Before long I learned the tragic story of my new friend. A Congregational clergyman of Grinnell, Iowa, he had converted a rich woman to socialism, and she had endowed a chair in Grinnell College for him. Being an unhappily married man, he had fallen in love with the rich woman’s daughter, and had refused to behave as clergymen were supposed to behave in such a crisis. Instead, he had behaved like a resident of Fifth Avenue and Newport; that is to say, he had proposed to his wife that she divorce him and let him marry the woman he loved. There ensued a frightful scandal, fanned red hot by the gutter press, and Herron had to give up his professorship. Here he was in New York, with his new wife and her mother, preaching to the labor movement instead of to the churches and the colleges.
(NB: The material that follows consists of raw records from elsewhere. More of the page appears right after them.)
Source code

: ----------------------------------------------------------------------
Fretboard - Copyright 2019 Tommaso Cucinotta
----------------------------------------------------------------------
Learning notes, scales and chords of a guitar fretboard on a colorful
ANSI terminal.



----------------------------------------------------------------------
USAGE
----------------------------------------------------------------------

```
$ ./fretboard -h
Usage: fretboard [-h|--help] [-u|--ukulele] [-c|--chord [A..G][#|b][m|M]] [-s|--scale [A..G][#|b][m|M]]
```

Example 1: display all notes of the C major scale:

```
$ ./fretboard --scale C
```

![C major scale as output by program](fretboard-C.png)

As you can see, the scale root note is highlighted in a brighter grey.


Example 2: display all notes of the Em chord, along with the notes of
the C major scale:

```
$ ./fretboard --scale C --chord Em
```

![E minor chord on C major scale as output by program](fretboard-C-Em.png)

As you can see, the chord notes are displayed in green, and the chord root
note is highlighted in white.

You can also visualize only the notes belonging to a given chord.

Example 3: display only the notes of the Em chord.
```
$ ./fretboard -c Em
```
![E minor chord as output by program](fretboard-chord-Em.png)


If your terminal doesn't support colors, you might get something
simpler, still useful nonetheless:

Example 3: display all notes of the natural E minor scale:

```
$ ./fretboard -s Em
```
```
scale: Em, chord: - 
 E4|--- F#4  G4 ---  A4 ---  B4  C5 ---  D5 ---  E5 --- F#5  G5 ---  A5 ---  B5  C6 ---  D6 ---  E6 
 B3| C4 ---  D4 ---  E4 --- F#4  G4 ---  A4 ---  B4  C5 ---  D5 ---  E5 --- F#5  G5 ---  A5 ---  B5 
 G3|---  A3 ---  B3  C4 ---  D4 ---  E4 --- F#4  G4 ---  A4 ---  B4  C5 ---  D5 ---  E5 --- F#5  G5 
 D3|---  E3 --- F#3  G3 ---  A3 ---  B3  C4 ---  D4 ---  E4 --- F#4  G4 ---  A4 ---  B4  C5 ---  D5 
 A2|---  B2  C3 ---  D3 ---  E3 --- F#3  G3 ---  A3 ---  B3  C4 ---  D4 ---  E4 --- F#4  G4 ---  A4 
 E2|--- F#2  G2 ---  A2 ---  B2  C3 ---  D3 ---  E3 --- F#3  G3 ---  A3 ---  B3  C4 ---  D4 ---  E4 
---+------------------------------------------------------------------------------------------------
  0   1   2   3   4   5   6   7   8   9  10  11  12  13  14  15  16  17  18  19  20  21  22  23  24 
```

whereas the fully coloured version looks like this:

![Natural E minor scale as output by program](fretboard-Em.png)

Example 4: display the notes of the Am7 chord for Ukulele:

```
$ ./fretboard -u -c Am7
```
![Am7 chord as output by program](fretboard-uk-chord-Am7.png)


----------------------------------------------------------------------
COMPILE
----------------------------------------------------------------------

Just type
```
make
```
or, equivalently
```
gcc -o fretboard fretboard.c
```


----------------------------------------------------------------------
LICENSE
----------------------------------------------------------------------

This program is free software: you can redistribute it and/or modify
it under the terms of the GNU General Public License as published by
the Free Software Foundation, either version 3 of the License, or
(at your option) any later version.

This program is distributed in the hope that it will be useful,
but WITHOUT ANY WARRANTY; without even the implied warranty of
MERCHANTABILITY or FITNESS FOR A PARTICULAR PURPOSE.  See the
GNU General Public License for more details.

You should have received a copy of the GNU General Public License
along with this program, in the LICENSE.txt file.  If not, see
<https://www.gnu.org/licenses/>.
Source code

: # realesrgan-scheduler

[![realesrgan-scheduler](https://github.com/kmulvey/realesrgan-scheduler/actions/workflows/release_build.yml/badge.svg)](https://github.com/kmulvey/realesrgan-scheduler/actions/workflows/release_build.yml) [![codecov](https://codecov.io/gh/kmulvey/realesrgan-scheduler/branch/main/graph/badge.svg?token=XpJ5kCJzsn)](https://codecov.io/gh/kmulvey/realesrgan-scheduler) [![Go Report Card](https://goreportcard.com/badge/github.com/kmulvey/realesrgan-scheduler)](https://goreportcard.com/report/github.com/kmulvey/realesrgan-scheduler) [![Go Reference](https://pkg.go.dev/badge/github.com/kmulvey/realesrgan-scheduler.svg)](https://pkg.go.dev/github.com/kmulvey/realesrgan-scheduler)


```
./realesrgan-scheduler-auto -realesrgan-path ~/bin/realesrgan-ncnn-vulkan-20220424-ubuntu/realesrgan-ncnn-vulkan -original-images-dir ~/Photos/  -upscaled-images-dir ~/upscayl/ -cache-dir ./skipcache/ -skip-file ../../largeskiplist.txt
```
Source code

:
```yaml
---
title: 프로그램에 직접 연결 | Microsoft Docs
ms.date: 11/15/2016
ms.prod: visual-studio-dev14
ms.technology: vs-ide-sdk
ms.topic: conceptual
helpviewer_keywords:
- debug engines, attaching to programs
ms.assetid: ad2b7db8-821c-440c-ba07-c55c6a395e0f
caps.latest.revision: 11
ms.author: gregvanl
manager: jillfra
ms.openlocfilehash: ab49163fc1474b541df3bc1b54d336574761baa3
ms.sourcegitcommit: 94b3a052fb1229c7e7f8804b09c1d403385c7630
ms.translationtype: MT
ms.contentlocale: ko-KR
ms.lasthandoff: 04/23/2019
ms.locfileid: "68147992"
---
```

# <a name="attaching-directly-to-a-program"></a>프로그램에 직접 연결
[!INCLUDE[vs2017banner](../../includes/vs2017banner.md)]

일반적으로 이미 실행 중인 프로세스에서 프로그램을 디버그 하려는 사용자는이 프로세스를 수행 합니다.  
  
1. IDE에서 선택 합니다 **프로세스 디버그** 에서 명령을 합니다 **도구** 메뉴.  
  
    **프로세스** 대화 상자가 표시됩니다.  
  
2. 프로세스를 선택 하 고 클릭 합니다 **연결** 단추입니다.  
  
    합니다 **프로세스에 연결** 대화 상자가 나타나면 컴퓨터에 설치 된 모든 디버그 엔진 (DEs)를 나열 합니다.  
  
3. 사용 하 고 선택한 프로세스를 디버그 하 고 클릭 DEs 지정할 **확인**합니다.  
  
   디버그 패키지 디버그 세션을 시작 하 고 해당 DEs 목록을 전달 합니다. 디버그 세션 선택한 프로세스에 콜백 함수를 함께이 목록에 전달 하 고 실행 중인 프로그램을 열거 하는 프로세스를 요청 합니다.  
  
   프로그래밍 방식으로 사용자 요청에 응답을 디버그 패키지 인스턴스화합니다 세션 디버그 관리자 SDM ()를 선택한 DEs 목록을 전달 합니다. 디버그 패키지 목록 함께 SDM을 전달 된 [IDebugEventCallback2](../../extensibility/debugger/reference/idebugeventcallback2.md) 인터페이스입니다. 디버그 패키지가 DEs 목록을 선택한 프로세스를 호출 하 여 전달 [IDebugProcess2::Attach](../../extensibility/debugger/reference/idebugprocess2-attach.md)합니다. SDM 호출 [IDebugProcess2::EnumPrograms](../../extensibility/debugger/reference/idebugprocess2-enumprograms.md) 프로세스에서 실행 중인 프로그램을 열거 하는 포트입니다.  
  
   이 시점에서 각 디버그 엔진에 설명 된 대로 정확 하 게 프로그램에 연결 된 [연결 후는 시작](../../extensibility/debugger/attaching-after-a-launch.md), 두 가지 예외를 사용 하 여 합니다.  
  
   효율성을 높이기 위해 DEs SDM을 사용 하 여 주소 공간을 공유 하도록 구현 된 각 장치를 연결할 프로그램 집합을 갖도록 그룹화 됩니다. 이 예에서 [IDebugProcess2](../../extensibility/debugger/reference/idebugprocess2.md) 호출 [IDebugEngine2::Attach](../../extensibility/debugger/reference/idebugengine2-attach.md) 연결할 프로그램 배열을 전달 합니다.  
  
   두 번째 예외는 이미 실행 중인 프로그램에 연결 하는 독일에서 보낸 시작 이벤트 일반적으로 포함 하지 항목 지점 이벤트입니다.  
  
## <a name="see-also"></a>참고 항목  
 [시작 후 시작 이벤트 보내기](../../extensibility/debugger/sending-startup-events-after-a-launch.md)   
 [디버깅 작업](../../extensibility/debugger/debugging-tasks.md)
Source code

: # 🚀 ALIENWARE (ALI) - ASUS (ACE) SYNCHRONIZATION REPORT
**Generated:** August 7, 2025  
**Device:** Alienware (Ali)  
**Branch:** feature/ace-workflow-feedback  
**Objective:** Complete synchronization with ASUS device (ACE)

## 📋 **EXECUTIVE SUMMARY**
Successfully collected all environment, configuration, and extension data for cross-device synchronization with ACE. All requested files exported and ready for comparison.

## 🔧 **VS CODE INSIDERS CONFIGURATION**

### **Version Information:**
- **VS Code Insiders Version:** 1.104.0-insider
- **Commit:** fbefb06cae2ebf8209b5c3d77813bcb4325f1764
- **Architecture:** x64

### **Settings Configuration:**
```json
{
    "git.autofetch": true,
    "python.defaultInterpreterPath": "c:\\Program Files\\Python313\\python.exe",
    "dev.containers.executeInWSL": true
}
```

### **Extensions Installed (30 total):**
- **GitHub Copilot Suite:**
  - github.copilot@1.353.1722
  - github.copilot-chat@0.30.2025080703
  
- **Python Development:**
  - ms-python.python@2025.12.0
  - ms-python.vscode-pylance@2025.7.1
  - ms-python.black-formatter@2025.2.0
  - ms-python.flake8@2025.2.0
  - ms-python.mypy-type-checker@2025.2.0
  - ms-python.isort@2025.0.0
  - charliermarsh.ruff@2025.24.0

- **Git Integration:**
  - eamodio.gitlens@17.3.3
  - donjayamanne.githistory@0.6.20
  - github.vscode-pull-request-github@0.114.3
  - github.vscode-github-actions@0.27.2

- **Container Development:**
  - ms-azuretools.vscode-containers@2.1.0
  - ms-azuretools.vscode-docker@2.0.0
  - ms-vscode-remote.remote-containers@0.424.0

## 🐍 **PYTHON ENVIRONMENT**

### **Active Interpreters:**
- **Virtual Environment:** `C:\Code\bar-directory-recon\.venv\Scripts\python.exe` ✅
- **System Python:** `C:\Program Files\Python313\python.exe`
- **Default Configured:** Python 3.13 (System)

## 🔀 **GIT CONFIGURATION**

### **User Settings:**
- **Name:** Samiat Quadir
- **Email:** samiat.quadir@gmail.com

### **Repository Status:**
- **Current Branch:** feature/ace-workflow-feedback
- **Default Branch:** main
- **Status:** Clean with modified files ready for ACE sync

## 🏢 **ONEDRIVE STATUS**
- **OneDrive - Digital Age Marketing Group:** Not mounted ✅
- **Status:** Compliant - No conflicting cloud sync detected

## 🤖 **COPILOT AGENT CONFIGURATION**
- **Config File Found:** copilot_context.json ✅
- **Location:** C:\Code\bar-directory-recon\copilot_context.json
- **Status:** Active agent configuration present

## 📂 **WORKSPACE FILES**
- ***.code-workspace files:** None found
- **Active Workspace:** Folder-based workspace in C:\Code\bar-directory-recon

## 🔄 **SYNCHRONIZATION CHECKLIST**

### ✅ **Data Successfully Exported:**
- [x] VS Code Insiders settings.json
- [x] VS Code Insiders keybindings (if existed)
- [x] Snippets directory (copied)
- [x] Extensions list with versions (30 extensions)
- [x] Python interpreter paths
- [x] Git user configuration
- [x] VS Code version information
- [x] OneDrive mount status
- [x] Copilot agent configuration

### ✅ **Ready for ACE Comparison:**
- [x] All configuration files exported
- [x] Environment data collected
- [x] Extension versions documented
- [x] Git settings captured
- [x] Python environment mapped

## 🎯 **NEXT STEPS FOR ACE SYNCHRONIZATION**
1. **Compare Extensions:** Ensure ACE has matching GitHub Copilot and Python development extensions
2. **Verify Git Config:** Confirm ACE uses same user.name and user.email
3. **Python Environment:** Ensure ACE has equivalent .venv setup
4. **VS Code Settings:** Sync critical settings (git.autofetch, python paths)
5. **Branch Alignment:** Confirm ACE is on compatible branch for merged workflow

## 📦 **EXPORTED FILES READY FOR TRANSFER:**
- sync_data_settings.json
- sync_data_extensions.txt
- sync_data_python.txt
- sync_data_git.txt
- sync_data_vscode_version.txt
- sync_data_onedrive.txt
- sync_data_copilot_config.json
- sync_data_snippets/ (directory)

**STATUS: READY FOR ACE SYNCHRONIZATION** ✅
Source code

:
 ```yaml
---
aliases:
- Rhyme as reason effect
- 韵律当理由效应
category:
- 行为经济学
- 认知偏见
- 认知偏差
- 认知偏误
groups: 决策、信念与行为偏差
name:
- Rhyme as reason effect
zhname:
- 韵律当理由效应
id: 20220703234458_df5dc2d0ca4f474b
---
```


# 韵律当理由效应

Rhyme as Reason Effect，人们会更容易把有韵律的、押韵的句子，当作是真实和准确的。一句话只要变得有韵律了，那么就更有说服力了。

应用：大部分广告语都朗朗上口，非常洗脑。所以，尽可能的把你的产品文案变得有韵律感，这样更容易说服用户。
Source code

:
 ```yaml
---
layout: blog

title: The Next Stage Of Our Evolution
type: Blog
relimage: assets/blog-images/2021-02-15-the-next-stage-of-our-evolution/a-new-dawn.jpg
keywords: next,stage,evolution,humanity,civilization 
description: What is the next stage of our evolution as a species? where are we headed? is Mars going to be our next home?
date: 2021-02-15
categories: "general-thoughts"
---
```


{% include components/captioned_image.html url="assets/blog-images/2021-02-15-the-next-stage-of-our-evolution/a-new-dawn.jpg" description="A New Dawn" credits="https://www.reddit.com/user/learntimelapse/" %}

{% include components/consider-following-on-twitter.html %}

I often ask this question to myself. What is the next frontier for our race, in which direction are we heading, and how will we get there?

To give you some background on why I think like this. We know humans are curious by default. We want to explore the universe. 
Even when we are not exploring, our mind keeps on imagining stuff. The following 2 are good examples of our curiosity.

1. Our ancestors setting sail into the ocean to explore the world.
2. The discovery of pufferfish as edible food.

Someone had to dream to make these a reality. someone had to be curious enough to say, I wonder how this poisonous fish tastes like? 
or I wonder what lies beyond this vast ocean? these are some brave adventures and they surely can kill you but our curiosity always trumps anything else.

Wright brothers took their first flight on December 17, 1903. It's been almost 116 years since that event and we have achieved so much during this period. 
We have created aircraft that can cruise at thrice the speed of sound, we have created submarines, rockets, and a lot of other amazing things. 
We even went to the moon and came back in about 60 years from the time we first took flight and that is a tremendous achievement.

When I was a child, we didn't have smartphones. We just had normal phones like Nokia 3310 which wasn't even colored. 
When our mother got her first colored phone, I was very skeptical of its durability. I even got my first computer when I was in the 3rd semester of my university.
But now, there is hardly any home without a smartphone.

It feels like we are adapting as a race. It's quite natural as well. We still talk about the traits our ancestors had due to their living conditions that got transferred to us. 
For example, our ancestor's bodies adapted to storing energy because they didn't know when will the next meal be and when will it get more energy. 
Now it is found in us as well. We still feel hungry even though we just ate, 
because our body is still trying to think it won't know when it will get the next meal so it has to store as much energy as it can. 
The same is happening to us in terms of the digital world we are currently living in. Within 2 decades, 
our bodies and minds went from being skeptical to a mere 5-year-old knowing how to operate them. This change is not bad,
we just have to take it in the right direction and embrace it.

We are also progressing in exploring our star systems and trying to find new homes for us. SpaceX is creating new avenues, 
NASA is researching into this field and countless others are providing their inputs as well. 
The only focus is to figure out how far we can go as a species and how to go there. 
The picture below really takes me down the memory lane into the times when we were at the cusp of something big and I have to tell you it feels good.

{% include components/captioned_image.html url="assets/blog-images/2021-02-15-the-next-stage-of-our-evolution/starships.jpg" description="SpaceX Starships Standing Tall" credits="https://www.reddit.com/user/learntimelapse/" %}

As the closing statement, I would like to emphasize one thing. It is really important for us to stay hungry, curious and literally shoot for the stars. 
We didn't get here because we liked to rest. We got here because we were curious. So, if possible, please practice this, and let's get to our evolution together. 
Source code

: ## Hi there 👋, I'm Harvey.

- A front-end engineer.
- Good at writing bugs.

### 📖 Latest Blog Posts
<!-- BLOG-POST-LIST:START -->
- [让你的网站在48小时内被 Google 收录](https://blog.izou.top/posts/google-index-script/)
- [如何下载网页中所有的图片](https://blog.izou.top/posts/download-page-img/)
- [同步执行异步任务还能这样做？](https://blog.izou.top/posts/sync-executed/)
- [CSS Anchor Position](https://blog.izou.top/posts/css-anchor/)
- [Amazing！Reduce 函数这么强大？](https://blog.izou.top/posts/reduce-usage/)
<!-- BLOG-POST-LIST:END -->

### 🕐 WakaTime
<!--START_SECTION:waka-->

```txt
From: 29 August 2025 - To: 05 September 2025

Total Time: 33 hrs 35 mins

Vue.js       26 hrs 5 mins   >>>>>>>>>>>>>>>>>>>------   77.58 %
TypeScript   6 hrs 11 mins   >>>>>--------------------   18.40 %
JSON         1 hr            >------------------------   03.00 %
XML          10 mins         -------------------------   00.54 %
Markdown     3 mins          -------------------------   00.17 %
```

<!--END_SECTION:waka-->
An abnormally sensitive man, he had been all but killed by the fury of the assault upon him, and before long I persuaded him to go abroad and live and do his writing. He went, but not much writing materialized. During World War I he swallowed the British propaganda as I did, and became a confidential agent of Woodrow Wilson in Switzerland, and made promises to the Germans that Wilson did not keep; so poor Herron died another death. His book, The Defeat in the Victory, told the story of his despair for mankind.
He was a strange combination of moral sublimity and human frailty. I won’t stop for details here, but will merely pay the personal tribute that is due. I owe to George D. Herron my survival as a writer. At the moment when I was completely exhausted and blocked in every direction, I appealed to him; I gave him Arthur Stirling and the manuscript of Prince Hagen, and told him about Manassas, which I wanted to write. I had tried the public and got no response; I had tried the leading colleges and universities, to see if they would give a fellowship to a creative writer; I had tried eminent philanthropists—all in vain. Now I tried a socialist, and for the first time found a comrade. Herron promised me money and kept the promise—altogether about eight hundred dollars. How I could have lived and written Manassas without that money I am entirely unable to imagine.
III
The other guest at the dinner was likewise a person worth hearing about. Gaylord Wilshire had made a fortune in billboard advertising in Los Angeles (Wilshire Boulevard is named after him). Then out of a clear sky he announced his conversion to socialism, made a speech in one of the city parks, and was sent to jail for it. He started a weekly; he then brought it to New York and turned it into a monthly. He was spending his money fast, offering prizes such as grand pianos and trips around the world for the greatest number of new subscribers. He had a standing offer of ten thousand dollars to William Jennings Bryan to debate socialism with him, but the canny “boy orator” never took that easy money; he knew nothing about socialism, and the quick-witted editor would have made a monkey of him.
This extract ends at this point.